Menghadirkan Allah dalam keseharian nyata sang anak jauh lebih efektif, daripada terus-terusan menjejalkan konten agama yang terkadang membuat mereka bingung karena masih kurang paham di usianya saat ini.
3. Bukan Tentang Jago Hafalan
Contoh: "Ayo hafalin lagi Qur'annya biar cepat hafidz, temen kamu udah pada hafal 3 juz loh! Kamu 1 juz juga belum."
Ganti kalimat tersebut dengan, "kalau kamu mau minta apa-apa, minta semua sama Allah, kalau sedih, takut, kesel berdoa sama Allah minta tenangin ya Allah. Kalau senang juga sama, bersyukur Alhamdulillah makasih ya Allah."
Bukan tentang seberapa banyak dan seberapa jago hafalannya tapi tentang menanamkan value Al-Qur'an.

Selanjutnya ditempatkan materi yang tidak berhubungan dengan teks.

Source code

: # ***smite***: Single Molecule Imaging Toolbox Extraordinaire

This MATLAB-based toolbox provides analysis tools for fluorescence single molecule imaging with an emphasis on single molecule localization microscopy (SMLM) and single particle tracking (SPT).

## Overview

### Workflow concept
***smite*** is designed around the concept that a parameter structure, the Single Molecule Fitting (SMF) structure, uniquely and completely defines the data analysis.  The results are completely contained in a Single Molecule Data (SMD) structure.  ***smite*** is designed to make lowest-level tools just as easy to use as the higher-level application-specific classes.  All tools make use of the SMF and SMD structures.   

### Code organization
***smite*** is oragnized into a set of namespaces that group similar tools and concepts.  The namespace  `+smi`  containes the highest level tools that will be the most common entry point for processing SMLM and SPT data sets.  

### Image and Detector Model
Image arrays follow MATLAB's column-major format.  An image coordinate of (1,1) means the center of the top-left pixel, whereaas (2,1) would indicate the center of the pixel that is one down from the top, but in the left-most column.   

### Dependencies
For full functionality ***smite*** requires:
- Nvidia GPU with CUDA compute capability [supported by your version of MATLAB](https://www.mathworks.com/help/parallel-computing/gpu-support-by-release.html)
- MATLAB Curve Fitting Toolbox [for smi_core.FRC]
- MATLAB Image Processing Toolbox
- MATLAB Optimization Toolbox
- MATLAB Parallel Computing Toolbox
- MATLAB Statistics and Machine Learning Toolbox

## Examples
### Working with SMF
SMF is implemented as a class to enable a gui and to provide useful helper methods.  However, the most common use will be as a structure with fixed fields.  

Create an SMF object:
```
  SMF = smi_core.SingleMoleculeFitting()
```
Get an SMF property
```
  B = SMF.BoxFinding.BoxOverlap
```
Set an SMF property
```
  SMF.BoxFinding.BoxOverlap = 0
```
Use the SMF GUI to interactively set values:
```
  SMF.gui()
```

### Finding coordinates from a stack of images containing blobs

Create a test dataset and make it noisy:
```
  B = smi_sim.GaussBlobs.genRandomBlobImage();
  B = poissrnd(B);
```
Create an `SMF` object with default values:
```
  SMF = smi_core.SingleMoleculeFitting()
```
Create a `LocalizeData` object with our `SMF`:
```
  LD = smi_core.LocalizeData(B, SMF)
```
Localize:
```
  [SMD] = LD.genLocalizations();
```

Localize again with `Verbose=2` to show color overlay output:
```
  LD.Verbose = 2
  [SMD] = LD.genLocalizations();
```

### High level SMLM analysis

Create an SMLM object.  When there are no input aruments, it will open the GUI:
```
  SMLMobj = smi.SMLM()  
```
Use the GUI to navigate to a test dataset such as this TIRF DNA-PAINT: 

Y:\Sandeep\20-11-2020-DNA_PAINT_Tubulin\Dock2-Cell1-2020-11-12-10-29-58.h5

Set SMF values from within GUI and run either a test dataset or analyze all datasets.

Yang paling penting, orang tua harus berikan contoh teladan kepada anak.
Anak jika banyak dinasihatin bisa salah dengar, tapi mereka tidak akan salah dalam meniru.
Kesalahan orang tua adalah diantaranya ingin anak cepat-cepat shalih/shalihah. Kalau bisa saat anak lahir itu bukan ayahnya yang adzan, tapi bayinya yang adzan sendiri.
Alhasil, sejak dini anak digegas dan dijejal dengan penuh konten agama tanpa mengutamakan ajaran nilai Al-Qur'an.
Tidak ada target untuk anak usia di bawah 7 tahun harus segera memenuhi checklist sholat, puasa, atau ibadah lain.
Jundub bin Abdullah ra memaparkan: "Dahulu saat kami masih anak-anak bersama Rasulullah shallallahu 'alaihi wa sallam, kami belajar iman sebelum belajar al-Qur'an. Setelah itu kami baru belajar al-Qur'an. Sehingga iman kami pun semakin bertambah kuat." (HR. Ibn Majah dan dinilai sahih oleh al-Albaniy)
Ibn Umar ra menuturkan: "Kami mengalami masa di mana kami belajar iman sebelum belajar al-Qur'an.
Saat diturunkan surat al-Qur'an kepada Nabi shallallahu 'alaihi wasallam, kami mempelajari hukum halal dan haram yang terkandung di dalamnya. Juga perintah dan larangannya.